Required action ▸ Your task is to transcribe the lines from the start of the data below through the line containing "Here, Talin's F1", inclusive, exactly as they stand and without the pictures.

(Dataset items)
--- START ---

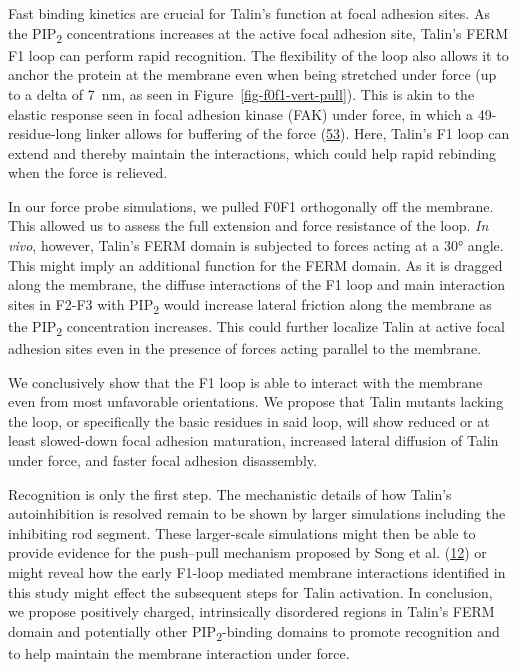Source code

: \documentclass[
  twocolumn]{biophys-new-mod}
\begin{document}
Fast binding kinetics are crucial for Talin's function at focal adhesion
sites. As the PIP\textsubscript{2} concentrations increases at the
active focal adhesion site, Talin's FERM F1 loop can perform rapid
recognition. The flexibility of the loop also allows it to anchor the
protein at the membrane even when being stretched under force (up to a
delta of 7~nm, as seen in Figure~\ref{fig-f0f1-vert-pull}). This is akin
to the elastic response seen in focal adhesion kinase (FAK) under force,
in which a 49-residue-long linker allows for buffering of the force
(\protect\hyperlink{ref-bauerStructuralMechanisticInsights2019}{53}).
Here, Talin's F1 loop can extend and thereby maintain the interactions,
which could help rapid rebinding when the force is relieved.

In our force probe simulations, we pulled F0F1 orthogonally off the
membrane. This allowed us to assess the full extension and force
resistance of the loop. \emph{In vivo}, however, Talin's FERM domain is
subjected to forces acting at a 30° angle. This might imply an
additional function for the FERM domain. As it is dragged along the
membrane, the diffuse interactions of the F1 loop and main interaction
sites in F2-F3 with PIP\textsubscript{2} would increase lateral friction
along the membrane as the PIP\textsubscript{2} concentration increases.
This could further localize Talin at active focal adhesion sites even in
the presence of forces acting parallel to the membrane.

We conclusively show that the F1 loop is able to interact with the
membrane even from most unfavorable orientations. We propose that Talin
mutants lacking the loop, or specifically the basic residues in said
loop, will show reduced or at least slowed-down focal adhesion
maturation, increased lateral diffusion of Talin under force, and faster
focal adhesion disassembly.

Recognition is only the first step. The mechanistic details of how
Talin's autoinhibition is resolved remain to be shown by larger
simulations including the inhibiting rod segment. These larger-scale
simulations might then be able to provide evidence for the push--pull
mechanism proposed by Song et al.
(\protect\hyperlink{ref-songNovelMembranedependentSwitch2012a}{12}) or
might reveal how the early F1-loop mediated membrane interactions
identified in this study might effect the subsequent steps for Talin
activation. In conclusion, we propose positively charged, intrinsically
disordered regions in Talin's FERM domain and potentially other
PIP\textsubscript{2}-binding domains to promote recognition and to help
maintain the membrane interaction under force.
\end{document}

--- END ---

Task solution ▸
Source code

: \documentclass[
  twocolumn]{biophys-new-mod}
\begin{document}
Fast binding kinetics are crucial for Talin's function at focal adhesion
sites. As the PIP\textsubscript{2} concentrations increases at the
active focal adhesion site, Talin's FERM F1 loop can perform rapid
recognition. The flexibility of the loop also allows it to anchor the
protein at the membrane even when being stretched under force (up to a
delta of 7~nm, as seen in Figure~\ref{fig-f0f1-vert-pull}). This is akin
to the elastic response seen in focal adhesion kinase (FAK) under force,
in which a 49-residue-long linker allows for buffering of the force
(\protect\hyperlink{ref-bauerStructuralMechanisticInsights2019}{53}).
Here, Talin's F1 loop can extend and thereby maintain the interactions,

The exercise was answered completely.